Will Africa's Great Green Wall hit 2030 goal?

Africa's Great Green Wall, which is meant to restore degraded landscapes and boost economies across the continent, is low on cash and unlikely to meet a 2030 completion goal, the president of the most recent UN summit on desertification told Reuters.
A girl carries a jerrycan filled with water at a Tolou Keur garden in the Walalde department of Podor, in the Great Green Wall of the Sahara and the Sahel area, Senegal, 11 July 2021. Reuters/Zohra Bensemra/File Photo
A girl carries a jerrycan filled with water at a Tolou Keur garden in the Walalde department of Podor, in the Great Green Wall of the Sahara and the Sahel area, Senegal, 11 July 2021. Reuters/Zohra Bensemra/File Photo

Launched in 2007, the project to reinstate 100 million hectares of land is only 30% complete, said Alain Richard Donwahi, president of the 2022 UN summit held in the Ivory Coast, who has access to the analysis of how it is progressing.
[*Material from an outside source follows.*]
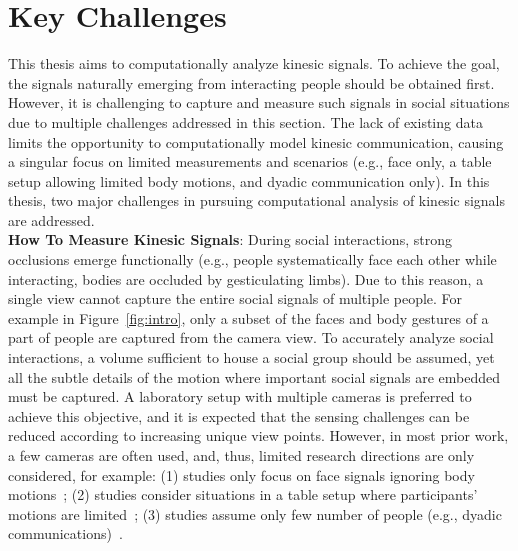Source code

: \section{Key Challenges}
This thesis aims to computationally analyze kinesic signals. To achieve the goal, the signals naturally emerging from interacting people should be obtained first. However, it is challenging to capture and measure such signals in social situations due to multiple challenges addressed in this section. The lack of existing data limits the opportunity to computationally model kinesic communication, causing a singular focus on limited measurements and scenarios (e.g., face only, a table setup allowing limited body motions, and dyadic communication only). In this thesis, two major challenges in pursuing computational analysis of kinesic signals are addressed.\\ %

\noindent \textbf{How To Measure Kinesic Signals}:  
During social interactions, strong occlusions emerge functionally (e.g., people systematically face each other while interacting, bodies are occluded by gesticulating limbs). Due to this reason, a single view cannot capture the entire social signals of multiple people. For example in Figure~\ref{fig:intro}, only a subset of the faces and body gestures of a part of people are captured from the camera view. To accurately analyze social interactions, a volume sufficient to house a social group should be assumed, yet all the subtle details of the motion where important social signals are embedded must be captured. A laboratory setup with multiple cameras is preferred to achieve this objective, and it is expected that the sensing challenges can be reduced according to increasing unique view points. However, in most prior work, a few cameras are often used, and, thus, limited research directions are only considered, for example: (1) studies only focus on face signals ignoring body motions~\cite{messinger2009automated, lucas_trust_2016,mckeown2012semaine}; (2) studies consider situations in a table setup where participants' motions are limited~\cite{carletta2005ami, Lepri-12,messinger2009automated, nojavanasghari2016emoreact, lucas_trust_2016,mckeown2012semaine}; (3) studies assume only few number of people (e.g., dyadic communications)~\cite{messinger2009automated,nojavanasghari2016emoreact, lucas_trust_2016, katsimerou2016crowdsourcing,mckeown2012semaine,gunes2006bimodal}.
The project aims to restore an 8,000km-long (5,000 mile-long) corridor from the Atlantic to the Red Sea and benefits some of the world's poorest countries at the edge of the Sahara Desert, including Ethiopia, Mali and Sudan.

More support necessary

"It is an understatement to stress that we are not in line with our common objective to complete by 2030," Donwahi said ahead of the World Day to Combat Desertification and Drought in Bonn on 17 June, where he will seek renewed support for the landmark project.
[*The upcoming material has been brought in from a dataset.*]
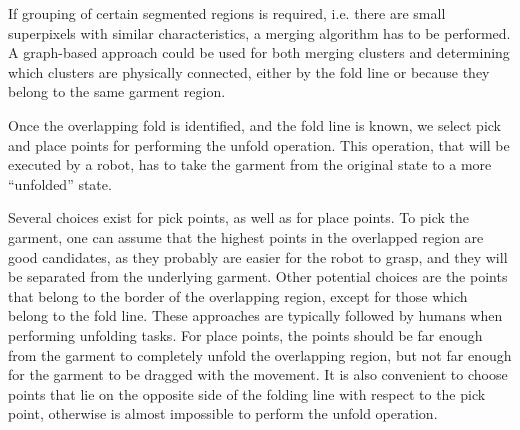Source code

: If grouping of certain segmented regions is required, i.e. there are small superpixels with similar characteristics, a merging algorithm has to be performed. A graph-based approach could be used for both merging clusters and determining which clusters are physically connected, either by the fold line or because they belong to the same garment region.


Once the overlapping fold is identified, and the fold line is known, we select pick and place points for performing the unfold operation. This operation, that will be executed by a robot, has to take the garment from the original state to a more ``unfolded'' state.

Several choices exist for pick points, as well as for place points. To pick the garment, one can assume that the highest points in the overlapped region are good candidates, as they probably are easier for the robot to grasp, and they will be separated from the underlying garment. Other potential choices are the points that belong to the border of the overlapping region, except for those which belong to the fold line. These approaches are typically followed by humans when performing unfolding tasks. For place points, the points should be far enough from the garment to completely unfold the overlapping region, but not far enough for the garment to be dragged with the movement. It is also convenient to choose points that lie on the opposite side of the folding line with respect to the pick point, otherwise is almost impossible to perform the unfold operation.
"The project faces substantial challenges, primarily in terms of financing and implementation," said Donwahi, who serves as president of the UN summit on desertification until the next one in Riyadh, Saudi Arabia, in December.

With no centralised monitoring strategy, coordinating the work across the 11 African countries involved has been especially challenging, Donwahi said.

Meanwhile, some of those countries have been beset by humanitarian crises in recent years fuelled by military coups, war, or Islamist insurgencies.

The project was estimated to need at least $33bn more funding to achieve its 2030 target, according to a progress review in 2020 by the UN Convention to Combat Desertification (UNCCD), which has provided occasional implementation reports.

Senegalese plant circular gardens in Green Wall defence against desert
Senegalese plant circular gardens in Green Wall defence against desert

  29 Jul 2021

International donors pledged some $19bn at a 2021 summit, but by March of last year, only $2.5bn had come through, with the rest due by end-2025, according to the most recent funding update from the UNCCD.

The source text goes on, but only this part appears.